TNF-α inhibitor (TNFi) therapy has revolutionized the treatment of immune-mediated inflammatory diseases, including rheumatoid arthritis (RA). IL-17-producing CD4+ T-cells (Th17 cells) are considered important contributors to the pathogenesis of RA. Here we investigated the effects of TNFi drugs on the function and plasticity of human Th17 cells.

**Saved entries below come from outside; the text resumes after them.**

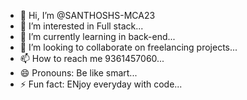 - 👋 Hi, I’m @SANTHOSHS-MCA23
- 👀 I’m interested in Full stack...
- 🌱 I’m currently learning in back-end...
- 💞️ I’m looking to collaborate on freelancing projects...
- 📫 How to reach me 9361457060...
- 😄 Pronouns: Be like smart...
- ⚡ Fun fact: ENjoy everyday with code...

<!---
SANTHOSHS-MCA23/SANTHOSHS-MCA23 is a ✨ special ✨ repository because its `README.md` (this file) appears on your GitHub profile.
You can click the Preview link to take a look at your changes.
--->
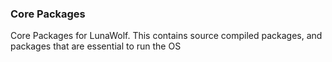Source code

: ### Core Packages

Core Packages for LunaWolf. This contains source compiled packages, and packages that are essential to run the OS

The frequency of cytokine-expressing cells was assessed by flow cytometry. For functional studies, CD4+ T-cells and autologous CD14+ monocytes were co-cultured with anti-CD3 mAb in the absence or presence of different TNFi drugs. Cytokine secretion assays were used to re-sort cytokine-producing CD4+ T-cells.
Ex vivo analysis of patients with RA on TNFi therapy revealed an enrichment of Th17 cells in peripheral blood compared to those on disease-modifying anti-rheumatic drugs or healthy controls. However, we also found an increase in IL-10-producing CD4+ T-cells. The enrichment in IL-17+ and IL-10+ CD4+ T-cells, including IL-17+IL-10+ co-expressing CD4+ T-cells, was recapitulated in vitro by the addition of TNFi drugs (adalimumab, infliximab, etanercept, and certolizumab) to human monocyte/CD4+ T-cell co-cultures. IL-10 induction was independent of FcγR binding, IL-10 and CD4+CD25+ Tregs. TNFi-induced Th17 cells were functionally distinct as shown by an ability to modulate CD14+ monocytes in an IL-10-dependent manner. We report the identification of a transcription factor that is strongly associated with IL-10 expression in TNFi-induced IL-17+ CD4+ T-cells, and show that overexpression of this transcription factor drives IL-10 expression in primary CD4+ T-cells.
TNFi drugs may exert their anti-inflammatory role, at least in part, by promoting Th17 plasticity through the induction of IL-10 expression in pathogenic Th17 cells.